Début avril, la gare de Kramatorsk, où se trouvaient des civils, avait été la cible d’un tir de missile qui a fait au moins 57 morts. Encore sous contrôle ukrainien, elle est considérée par beaucoup d’observateurs comme un enjeu majeur pour le Kremlin. “Les Russes sont en train d’arriver par Izium, à 70 kilomètres, et veulent nous couper du centre de l’Ukraine”, a déclaré à RFI le maire de la ville, Oleksandr Goncharenko.
Appelant une nouvelle fois les civils à évacuer la région de Lougansk, son gouverneur, Serguiï Gaïdaï, indiquait que “la situation se complique d’heure en heure”. En début de semaine il annonçait que la ville de Kreminna était “malheureusement sous le contrôle des orques”, le surnom péjoratif donné aux militaires russes.
Malgré la multiplication des assauts sur le Donbass, pour le général Jean-Paul Perruche, ex-directeur de l’état-major de l’Union européenne interrogé par La Dépêche du Midi, “même si [les Russes] parvenaient à conquérir tout ou partie du Donbass, derrière, les Ukrainiens ne lâcheront rien dans ce qui deviendra une guerre d’usure, une guérilla”.
Intensification des attaques sur Kharkiv
Dans Kharkiv et sa région, qui subissent des attaques des troupes russes depuis le début deux mois, la tension s’intensifie ces derniers jours.
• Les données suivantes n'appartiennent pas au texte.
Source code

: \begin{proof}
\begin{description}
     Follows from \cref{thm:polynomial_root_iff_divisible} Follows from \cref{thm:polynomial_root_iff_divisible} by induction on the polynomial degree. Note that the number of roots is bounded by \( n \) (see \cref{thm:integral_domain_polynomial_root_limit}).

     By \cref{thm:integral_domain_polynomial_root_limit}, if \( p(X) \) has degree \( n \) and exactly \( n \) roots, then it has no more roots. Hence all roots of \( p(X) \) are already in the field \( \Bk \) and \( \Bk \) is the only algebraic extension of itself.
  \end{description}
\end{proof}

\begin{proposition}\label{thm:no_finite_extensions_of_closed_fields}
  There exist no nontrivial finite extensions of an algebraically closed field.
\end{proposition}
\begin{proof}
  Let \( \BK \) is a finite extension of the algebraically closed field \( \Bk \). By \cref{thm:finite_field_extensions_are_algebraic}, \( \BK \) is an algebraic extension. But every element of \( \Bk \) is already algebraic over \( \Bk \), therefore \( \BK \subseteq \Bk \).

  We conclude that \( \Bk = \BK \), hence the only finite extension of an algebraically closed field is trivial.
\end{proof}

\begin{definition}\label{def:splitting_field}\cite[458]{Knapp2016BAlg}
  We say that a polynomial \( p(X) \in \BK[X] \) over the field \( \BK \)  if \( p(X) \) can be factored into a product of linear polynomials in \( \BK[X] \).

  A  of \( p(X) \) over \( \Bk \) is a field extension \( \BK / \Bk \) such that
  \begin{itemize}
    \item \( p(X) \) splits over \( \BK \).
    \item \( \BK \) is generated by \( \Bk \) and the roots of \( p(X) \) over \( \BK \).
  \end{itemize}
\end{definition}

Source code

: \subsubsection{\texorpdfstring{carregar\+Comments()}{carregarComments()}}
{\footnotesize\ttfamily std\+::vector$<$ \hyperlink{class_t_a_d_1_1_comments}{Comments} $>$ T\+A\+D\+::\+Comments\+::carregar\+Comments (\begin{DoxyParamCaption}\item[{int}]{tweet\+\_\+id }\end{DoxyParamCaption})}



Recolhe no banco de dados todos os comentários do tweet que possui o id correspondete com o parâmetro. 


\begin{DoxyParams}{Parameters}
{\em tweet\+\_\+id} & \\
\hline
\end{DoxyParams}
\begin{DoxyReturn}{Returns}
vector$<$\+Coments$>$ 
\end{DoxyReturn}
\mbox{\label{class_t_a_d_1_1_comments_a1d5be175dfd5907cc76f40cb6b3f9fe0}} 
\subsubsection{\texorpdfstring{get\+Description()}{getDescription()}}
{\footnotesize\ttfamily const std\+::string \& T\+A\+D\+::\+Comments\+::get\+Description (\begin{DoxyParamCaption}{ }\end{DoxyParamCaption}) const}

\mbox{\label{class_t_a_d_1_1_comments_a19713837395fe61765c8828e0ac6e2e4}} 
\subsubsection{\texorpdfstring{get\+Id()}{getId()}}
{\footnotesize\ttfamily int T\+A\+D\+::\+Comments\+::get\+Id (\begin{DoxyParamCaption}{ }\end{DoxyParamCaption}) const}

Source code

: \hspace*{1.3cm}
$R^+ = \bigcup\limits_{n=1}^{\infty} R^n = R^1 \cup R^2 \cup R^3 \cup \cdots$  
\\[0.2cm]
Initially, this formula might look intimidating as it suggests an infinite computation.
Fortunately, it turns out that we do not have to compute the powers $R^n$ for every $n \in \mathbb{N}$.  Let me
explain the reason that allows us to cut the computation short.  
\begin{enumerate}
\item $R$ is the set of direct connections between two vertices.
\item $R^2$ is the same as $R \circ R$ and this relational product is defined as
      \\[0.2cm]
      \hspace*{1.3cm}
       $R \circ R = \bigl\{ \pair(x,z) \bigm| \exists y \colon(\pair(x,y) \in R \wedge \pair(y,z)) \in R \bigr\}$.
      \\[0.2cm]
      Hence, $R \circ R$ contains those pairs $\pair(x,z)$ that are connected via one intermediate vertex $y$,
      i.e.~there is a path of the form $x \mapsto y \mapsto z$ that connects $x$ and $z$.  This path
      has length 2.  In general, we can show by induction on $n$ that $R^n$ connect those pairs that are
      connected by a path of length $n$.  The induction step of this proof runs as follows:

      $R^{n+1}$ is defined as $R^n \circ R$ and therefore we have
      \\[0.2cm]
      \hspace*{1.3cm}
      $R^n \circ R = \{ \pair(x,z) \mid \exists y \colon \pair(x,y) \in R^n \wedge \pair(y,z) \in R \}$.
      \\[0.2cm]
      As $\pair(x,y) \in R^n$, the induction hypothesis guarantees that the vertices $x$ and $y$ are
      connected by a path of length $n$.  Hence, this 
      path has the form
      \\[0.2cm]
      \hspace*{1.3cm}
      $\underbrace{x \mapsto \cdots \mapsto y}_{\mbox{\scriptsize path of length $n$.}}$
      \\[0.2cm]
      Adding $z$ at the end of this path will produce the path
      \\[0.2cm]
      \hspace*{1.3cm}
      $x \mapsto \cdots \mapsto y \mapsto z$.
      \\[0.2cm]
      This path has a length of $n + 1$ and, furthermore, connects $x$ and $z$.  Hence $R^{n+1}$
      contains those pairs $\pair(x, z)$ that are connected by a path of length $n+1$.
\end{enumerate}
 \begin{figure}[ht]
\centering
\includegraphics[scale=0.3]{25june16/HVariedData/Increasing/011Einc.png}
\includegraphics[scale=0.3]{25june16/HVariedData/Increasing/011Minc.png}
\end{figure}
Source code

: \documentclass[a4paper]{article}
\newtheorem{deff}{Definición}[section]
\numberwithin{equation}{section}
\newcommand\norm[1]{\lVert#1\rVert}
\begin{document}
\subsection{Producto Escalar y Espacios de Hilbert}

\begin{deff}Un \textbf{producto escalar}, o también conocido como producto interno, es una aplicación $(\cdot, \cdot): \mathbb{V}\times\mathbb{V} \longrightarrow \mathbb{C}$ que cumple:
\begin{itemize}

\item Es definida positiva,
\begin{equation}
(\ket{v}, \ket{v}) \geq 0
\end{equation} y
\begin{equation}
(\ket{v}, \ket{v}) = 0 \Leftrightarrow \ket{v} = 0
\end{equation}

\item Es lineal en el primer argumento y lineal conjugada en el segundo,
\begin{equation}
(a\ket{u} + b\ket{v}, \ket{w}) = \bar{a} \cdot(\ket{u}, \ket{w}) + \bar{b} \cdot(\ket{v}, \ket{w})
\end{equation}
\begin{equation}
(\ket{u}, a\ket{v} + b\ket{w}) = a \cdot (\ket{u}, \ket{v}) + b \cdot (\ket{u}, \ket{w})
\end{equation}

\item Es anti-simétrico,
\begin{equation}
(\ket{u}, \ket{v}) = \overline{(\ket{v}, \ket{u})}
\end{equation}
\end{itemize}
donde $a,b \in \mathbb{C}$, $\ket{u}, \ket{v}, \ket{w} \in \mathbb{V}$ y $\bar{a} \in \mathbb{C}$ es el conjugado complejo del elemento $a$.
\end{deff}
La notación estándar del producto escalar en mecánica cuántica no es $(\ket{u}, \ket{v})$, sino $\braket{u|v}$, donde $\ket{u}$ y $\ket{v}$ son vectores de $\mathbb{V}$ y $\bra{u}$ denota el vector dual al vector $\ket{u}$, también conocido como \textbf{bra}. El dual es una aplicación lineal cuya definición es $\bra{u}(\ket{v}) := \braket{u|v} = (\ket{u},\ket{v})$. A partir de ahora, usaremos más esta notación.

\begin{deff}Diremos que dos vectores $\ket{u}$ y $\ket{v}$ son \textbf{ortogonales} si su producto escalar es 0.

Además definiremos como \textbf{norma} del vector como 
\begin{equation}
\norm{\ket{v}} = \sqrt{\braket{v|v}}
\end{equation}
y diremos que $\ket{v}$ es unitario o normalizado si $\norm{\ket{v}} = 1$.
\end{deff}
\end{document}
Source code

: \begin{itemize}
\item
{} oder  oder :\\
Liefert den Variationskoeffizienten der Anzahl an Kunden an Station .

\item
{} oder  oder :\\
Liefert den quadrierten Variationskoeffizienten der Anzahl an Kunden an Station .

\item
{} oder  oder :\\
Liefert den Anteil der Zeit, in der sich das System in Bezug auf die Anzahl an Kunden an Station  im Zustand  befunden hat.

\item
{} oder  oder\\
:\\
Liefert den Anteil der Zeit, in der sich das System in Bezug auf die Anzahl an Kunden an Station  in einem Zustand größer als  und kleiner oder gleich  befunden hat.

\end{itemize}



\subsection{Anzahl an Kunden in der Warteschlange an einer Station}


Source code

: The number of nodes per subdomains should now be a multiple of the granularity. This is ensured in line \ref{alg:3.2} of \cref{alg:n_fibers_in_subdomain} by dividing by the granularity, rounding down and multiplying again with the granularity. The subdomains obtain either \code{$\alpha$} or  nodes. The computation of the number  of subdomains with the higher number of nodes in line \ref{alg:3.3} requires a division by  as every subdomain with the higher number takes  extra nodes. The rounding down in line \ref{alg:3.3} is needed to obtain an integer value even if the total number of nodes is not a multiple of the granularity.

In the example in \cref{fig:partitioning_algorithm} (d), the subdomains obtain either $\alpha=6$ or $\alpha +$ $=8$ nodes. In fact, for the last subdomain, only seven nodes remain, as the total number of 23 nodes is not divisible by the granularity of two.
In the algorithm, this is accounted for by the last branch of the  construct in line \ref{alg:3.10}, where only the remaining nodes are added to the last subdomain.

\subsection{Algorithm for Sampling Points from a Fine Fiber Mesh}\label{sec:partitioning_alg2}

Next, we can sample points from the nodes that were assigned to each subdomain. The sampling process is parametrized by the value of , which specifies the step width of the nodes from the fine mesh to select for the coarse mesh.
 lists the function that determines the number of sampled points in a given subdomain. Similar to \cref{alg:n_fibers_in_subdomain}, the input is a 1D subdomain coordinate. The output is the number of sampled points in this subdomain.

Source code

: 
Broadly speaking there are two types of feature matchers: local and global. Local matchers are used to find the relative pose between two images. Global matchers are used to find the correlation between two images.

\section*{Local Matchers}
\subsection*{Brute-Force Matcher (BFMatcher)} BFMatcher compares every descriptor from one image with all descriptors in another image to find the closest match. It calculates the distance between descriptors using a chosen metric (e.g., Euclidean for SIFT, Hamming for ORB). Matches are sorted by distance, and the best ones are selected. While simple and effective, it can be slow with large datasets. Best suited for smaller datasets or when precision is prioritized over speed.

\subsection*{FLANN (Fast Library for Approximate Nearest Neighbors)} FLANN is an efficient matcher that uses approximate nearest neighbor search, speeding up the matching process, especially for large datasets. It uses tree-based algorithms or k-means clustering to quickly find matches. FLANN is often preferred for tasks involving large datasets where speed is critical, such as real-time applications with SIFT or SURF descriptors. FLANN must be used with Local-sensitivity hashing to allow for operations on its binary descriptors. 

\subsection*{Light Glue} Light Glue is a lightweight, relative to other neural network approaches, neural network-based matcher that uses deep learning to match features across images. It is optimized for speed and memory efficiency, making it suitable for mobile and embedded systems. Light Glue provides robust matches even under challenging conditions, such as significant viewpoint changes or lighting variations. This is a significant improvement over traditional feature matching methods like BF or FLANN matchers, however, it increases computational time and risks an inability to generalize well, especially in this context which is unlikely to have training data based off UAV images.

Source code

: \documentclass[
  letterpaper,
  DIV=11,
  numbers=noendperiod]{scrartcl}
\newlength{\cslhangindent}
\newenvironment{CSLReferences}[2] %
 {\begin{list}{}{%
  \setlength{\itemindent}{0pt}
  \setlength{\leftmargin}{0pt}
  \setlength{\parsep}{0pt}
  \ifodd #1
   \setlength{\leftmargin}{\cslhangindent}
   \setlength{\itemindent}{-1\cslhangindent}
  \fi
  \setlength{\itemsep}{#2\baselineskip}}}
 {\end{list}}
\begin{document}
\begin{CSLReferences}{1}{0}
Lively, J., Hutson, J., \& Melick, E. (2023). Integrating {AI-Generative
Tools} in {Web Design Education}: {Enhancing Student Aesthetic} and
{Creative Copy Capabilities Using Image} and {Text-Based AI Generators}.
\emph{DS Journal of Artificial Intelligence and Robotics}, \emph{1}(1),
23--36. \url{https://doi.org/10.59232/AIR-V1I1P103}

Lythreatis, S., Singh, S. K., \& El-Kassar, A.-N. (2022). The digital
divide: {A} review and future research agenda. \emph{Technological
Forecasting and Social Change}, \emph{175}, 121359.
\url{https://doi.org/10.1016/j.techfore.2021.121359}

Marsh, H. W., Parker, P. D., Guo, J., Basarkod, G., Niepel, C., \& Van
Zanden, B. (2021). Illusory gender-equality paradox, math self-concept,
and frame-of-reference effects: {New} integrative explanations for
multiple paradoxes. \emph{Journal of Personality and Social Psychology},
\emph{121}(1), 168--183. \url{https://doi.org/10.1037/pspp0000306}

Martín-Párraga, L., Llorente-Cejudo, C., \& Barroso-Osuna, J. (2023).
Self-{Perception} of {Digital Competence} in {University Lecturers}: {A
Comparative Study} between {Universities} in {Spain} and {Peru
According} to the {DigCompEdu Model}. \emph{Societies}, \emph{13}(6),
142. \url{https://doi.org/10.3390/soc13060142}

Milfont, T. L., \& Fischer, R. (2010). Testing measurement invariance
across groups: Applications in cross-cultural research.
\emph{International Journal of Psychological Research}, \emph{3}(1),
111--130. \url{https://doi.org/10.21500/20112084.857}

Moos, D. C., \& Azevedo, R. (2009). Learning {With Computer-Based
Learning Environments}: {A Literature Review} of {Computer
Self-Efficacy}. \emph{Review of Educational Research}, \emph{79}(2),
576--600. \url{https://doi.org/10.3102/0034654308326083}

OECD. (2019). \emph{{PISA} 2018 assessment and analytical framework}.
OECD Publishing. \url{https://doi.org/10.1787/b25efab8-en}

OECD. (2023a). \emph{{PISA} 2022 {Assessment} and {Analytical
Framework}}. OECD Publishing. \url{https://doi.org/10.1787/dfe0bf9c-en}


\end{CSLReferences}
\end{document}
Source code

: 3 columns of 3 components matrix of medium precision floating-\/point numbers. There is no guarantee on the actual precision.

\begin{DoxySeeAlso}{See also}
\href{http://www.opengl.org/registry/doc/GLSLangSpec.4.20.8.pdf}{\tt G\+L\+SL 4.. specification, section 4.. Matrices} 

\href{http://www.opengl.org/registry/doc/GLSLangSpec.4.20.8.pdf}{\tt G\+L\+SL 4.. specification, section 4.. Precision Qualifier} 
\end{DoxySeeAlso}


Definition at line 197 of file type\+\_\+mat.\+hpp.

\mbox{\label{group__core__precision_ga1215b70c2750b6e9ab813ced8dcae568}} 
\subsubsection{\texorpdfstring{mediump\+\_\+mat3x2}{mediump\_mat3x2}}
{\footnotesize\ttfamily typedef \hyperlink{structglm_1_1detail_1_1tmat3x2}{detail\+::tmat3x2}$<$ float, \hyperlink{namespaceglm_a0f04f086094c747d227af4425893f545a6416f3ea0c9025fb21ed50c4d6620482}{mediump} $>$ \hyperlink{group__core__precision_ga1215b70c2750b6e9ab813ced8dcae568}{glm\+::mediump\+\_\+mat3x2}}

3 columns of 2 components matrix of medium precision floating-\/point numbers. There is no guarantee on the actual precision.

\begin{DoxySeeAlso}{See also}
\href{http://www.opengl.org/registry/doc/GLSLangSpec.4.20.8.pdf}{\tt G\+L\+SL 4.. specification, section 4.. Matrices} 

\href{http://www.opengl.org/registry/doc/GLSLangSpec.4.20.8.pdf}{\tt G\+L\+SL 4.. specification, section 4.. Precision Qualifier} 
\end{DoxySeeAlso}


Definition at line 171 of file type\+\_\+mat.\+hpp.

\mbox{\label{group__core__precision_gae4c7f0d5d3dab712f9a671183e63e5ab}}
Preuve que cette ville du nord-est de l’Ukraine reste l’une des principales cibles de Moscou, alors que la bataille pour Marioupol semble pliée malgré la résistance des derniers combattants retranchés sur le site métallurgique d’Azovstal.
“La situation est stressante, car la nuit a été marquée par un pilonnage massif”, a d’ailleurs décrit le maire de la deuxième plus grande ville d’Ukraine, Igor Terekhov, rapporte ce jeudi CNN. Selon l’édile, “deux marchés ont été détruits” à Kharkiv et les pompiers s’y affairaient pour ”éteindre des incendies”. “Un autre bâtiment résidentiel a été directement visé”, a-t-il ajouté.
Mercredi, le ministère ukrainien de la Défense rapportait des “tentatives d’assaut” des troupes russes sur les localités de Soulyguivka et Dibrivné, dans la région de Kharkiv.
Frappes et incertitudes dans le sud de l’Ukraine
Le sud de l’Ukraine subit aussi les assauts des troupes russes. Des bombardements ont été constatés à Mala Tokmatchka et d’Orikhiv, à 70 km au sud-est de Zaporijjia. Ces deux villages se trouvent entre la région de Marioupol et la ville de Kherson, première grande ville prise par l’armée russe dès le début mars.
Les autorités ukrainiennes ont indiqué jeudi matin que les forces russes “poursuivent leurs tirs d’artillerie sur toute la ligne de front” dans le reste du sud du pays. De nouvelles frappes ont eu lieu sur Mykolaïv, sur la route d’Odessa, qui ont fait un mort et deux blessés, selon son gouverneur Vitaly Kim.
De son côté, le ministère russe de la Défense a affirmé avoir mené une série de frappes aériennes, notamment sur la zone de Mikolaïv, et visé à l’artillerie près de 60 “centres de commandement” ukrainiens, dans l’est et le sud du pays. Mais bombardée au début du mois d’avril, la ville d’Odessa, située à plus de 200 kilomètres de Kherson, semble pour le moment épargnée par la Russie.